How SplatSSC Revolutionizes Semantic Scene Completion with Depth‑Guided Gaussian Splatting
SplatSSC introduces a depth‑guided Gaussian splatting framework that replaces random primitive initialization with geometry‑aware priors and a decoupled aggregation module, achieving state‑of‑the‑art performance on indoor semantic scene completion while dramatically reducing computational overhead and eliminating floaters.
Introduction
Semantic Scene Completion (SSC) predicts dense geometry and semantic labels of a scene from a single RGB image, crucial for embodied AI and autonomous driving. Traditional SSC pipelines use a large number of random 3D Gaussian primitives, leading to low utilization (~3.9%) and “floaters” – spurious semantic fragments in empty space.
Core Techniques
Depth‑Guided Primitive Initialization (GMF)
The Group‑wise Multi‑scale Fusion (GMF) module fuses multi‑scale image semantics with depth features from a pretrained Depth‑Anything‑V2 model. Channels are split into groups and processed with linear group cross‑attention (GCA), reducing attention complexity from quadratic to linear, which enables efficient mobile deployment.
Only 1,200 carefully placed Gaussian primitives (≈7% of prior work) are required to cover scene geometry.
Geometric priors derived from depth guide the placement, drastically reducing redundancy.
Decoupled Gaussian Aggregator (DGA)
DGA separates geometry occupancy prediction from semantic distribution. Opacity is treated as a confidence score; low occupancy probabilities act as gates that suppress erroneous semantic contributions from outlier primitives, effectively eliminating floaters without heuristic post‑processing.
Two parallel pathways predict geometry occupancy and conditional semantics.
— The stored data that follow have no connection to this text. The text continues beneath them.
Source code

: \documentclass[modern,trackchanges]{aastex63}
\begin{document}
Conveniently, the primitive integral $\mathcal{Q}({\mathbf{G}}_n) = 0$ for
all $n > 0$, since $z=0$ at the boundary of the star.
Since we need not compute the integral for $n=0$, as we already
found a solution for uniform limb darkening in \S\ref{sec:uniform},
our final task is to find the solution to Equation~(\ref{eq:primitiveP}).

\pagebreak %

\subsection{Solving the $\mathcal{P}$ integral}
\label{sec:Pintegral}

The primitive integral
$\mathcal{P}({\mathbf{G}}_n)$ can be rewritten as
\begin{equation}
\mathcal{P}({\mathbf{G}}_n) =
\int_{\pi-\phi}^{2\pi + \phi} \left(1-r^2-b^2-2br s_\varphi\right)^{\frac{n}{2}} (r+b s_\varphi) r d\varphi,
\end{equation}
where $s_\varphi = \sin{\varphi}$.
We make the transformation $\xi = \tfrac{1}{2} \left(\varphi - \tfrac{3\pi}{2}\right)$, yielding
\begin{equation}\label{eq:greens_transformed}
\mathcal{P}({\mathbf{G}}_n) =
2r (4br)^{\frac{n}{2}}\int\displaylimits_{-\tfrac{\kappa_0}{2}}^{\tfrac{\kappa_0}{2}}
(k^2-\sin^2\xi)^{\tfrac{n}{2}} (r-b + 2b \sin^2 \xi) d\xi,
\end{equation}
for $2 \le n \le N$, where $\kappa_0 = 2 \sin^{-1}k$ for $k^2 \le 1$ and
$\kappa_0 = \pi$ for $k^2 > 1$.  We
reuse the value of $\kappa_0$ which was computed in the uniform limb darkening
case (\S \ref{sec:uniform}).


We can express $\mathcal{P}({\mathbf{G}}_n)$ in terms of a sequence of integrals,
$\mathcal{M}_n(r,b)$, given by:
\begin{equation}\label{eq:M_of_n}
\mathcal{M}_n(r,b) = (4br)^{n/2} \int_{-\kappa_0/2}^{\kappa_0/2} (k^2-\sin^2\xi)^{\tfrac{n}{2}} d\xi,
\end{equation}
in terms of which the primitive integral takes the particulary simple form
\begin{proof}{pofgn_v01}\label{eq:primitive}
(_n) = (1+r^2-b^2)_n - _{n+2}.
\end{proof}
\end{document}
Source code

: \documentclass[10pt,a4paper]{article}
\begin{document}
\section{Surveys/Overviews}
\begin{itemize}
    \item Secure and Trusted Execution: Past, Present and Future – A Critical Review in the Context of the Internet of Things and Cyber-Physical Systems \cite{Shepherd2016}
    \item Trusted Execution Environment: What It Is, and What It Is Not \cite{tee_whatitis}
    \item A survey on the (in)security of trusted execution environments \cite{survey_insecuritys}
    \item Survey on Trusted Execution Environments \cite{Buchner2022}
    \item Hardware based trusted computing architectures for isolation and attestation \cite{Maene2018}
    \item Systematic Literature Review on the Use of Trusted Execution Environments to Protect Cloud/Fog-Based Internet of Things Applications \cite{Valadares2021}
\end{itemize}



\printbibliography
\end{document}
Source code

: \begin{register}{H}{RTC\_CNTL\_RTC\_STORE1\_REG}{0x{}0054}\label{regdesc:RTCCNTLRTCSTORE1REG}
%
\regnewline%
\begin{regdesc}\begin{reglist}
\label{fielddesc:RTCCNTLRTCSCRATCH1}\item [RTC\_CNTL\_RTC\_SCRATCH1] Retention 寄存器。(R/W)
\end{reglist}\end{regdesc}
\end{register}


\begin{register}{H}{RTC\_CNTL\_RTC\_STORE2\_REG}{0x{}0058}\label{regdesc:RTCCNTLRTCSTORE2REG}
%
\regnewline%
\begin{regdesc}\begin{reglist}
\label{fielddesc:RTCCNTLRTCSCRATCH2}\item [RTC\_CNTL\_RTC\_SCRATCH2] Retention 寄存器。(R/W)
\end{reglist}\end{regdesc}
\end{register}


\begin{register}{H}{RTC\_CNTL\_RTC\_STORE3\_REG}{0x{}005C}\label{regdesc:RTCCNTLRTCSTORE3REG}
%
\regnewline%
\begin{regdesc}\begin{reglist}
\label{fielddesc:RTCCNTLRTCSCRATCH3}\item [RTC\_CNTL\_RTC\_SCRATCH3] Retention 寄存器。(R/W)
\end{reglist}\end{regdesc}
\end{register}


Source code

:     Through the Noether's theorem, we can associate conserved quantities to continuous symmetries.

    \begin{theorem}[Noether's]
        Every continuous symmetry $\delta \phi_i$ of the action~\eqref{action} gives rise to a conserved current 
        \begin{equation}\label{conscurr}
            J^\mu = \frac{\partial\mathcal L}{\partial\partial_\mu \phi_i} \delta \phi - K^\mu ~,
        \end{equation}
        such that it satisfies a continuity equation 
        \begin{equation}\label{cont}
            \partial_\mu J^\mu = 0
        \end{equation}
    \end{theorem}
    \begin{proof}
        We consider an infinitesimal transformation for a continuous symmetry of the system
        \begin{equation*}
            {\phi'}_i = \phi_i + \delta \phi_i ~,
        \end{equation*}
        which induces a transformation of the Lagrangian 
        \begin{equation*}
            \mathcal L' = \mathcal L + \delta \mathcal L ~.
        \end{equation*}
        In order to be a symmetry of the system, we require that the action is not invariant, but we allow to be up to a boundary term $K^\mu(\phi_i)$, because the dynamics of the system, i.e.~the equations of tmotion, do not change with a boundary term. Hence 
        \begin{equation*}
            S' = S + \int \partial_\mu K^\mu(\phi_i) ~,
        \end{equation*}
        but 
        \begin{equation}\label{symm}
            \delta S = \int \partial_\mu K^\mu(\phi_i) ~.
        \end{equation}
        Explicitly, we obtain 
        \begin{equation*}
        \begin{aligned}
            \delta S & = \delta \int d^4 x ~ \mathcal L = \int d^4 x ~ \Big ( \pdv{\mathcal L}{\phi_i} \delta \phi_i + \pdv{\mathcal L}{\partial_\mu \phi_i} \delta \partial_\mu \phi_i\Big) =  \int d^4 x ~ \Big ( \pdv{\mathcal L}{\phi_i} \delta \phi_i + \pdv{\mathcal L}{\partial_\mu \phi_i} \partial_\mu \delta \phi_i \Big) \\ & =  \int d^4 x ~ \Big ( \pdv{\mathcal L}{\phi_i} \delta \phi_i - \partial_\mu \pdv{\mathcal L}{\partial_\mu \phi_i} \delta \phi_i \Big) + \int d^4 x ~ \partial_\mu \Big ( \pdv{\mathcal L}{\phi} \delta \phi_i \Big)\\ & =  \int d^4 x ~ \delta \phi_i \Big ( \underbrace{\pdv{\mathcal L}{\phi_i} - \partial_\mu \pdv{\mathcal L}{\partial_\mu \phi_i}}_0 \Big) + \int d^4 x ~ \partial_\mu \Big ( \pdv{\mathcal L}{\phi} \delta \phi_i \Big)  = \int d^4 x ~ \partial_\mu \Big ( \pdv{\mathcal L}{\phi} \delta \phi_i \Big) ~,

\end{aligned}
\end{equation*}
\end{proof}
Gate‑based suppression ensures clean scene boundaries.
Experiments
Main Results
On the indoor Occ‑ScanNet benchmark, SplatSSC achieves 62.83 % IoU and 51.83 % mIoU, surpassing the previous state‑of‑the‑art (RoboOcc) by 6.35 % IoU and 4.16 % mIoU. Qualitative results show higher object recall and sharper boundaries for fine structures such as chair legs and tabletops.
Ablation Studies
Key findings:
Primitive count: 1,200 primitives with scales in [0.01, 0.16] yield the highest mIoU (48.87 %). Increasing to 19,200 primitives degrades efficiency without improving accuracy.
Efficiency: On an RTX 3090, inference latency drops to ~115 ms and memory usage falls by ~9.6 % compared to baselines.
Component impact: Removing GMF dramatically harms geometry IoU, while omitting DGA re‑introduces floaters and reduces mIoU to 48 %.
Efficiency Breakthrough
Despite adding a lightweight depth branch and DGA, the overall parameter increase is only 0.19 %. The model reduces inference delay by ~9.3 % and GPU memory consumption by ~9.6 %, demonstrating that sparse, geometry‑guided representations can deliver high quality with modest resources.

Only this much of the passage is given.